Work order> A single number is the expected answer: the count of lines in the listing that hold the word "Mass".

Records shown>
•••••

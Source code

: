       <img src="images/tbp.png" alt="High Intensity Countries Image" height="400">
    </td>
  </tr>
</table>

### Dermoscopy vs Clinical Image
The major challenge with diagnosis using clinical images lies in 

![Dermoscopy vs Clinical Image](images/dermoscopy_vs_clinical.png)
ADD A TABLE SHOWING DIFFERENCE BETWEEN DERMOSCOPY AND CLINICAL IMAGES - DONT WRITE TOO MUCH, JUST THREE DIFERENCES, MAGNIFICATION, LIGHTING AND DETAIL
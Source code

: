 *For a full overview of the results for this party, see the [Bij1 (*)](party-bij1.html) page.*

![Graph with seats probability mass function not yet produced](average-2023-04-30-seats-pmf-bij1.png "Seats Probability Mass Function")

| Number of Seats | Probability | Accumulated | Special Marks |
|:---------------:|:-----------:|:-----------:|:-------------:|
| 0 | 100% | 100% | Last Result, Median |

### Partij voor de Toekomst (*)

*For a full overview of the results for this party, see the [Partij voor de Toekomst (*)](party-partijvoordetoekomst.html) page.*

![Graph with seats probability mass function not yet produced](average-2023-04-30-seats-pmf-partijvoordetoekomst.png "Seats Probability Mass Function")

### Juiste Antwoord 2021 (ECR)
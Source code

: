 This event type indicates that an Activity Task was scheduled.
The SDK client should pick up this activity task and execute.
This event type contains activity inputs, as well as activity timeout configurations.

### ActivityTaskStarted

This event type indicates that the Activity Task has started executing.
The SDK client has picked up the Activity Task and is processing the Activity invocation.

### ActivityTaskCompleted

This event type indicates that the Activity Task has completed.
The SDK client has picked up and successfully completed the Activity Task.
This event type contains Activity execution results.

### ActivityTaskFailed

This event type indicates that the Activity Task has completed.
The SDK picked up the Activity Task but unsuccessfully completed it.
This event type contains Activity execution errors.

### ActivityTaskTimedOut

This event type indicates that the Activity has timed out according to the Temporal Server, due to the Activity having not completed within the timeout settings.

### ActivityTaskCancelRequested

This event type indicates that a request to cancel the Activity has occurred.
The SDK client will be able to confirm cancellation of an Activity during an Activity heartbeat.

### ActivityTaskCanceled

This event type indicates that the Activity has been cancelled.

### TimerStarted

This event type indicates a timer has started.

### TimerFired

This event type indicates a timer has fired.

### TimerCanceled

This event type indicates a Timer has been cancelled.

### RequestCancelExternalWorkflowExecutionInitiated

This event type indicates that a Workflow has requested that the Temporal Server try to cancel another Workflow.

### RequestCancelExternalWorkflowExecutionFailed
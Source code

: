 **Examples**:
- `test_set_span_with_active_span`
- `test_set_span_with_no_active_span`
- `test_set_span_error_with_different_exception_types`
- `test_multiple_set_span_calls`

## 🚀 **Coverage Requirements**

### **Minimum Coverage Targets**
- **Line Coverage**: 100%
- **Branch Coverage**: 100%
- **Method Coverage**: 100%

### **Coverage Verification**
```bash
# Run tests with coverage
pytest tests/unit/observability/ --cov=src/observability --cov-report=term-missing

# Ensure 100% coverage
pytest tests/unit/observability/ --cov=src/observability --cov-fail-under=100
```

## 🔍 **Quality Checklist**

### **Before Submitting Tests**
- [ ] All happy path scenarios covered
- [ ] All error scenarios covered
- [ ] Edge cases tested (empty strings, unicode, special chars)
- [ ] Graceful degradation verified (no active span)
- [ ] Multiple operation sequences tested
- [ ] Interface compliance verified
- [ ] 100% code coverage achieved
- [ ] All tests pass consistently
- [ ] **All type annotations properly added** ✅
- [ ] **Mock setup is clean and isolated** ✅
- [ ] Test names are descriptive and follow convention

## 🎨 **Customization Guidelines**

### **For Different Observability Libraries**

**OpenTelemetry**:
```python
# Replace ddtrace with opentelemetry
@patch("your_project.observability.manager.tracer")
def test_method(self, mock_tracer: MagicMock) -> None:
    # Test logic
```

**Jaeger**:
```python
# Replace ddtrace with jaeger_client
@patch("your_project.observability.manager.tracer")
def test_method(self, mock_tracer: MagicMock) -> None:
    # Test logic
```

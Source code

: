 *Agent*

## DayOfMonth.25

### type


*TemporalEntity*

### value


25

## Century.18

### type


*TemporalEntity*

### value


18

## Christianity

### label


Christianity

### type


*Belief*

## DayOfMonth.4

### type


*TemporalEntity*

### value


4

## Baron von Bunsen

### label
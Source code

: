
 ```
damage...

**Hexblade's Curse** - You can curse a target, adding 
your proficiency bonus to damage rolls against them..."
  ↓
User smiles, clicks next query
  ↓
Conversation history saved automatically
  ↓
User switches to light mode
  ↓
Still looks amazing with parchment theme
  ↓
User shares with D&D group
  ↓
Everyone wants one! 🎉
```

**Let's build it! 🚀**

•••••

Answer to this task> 2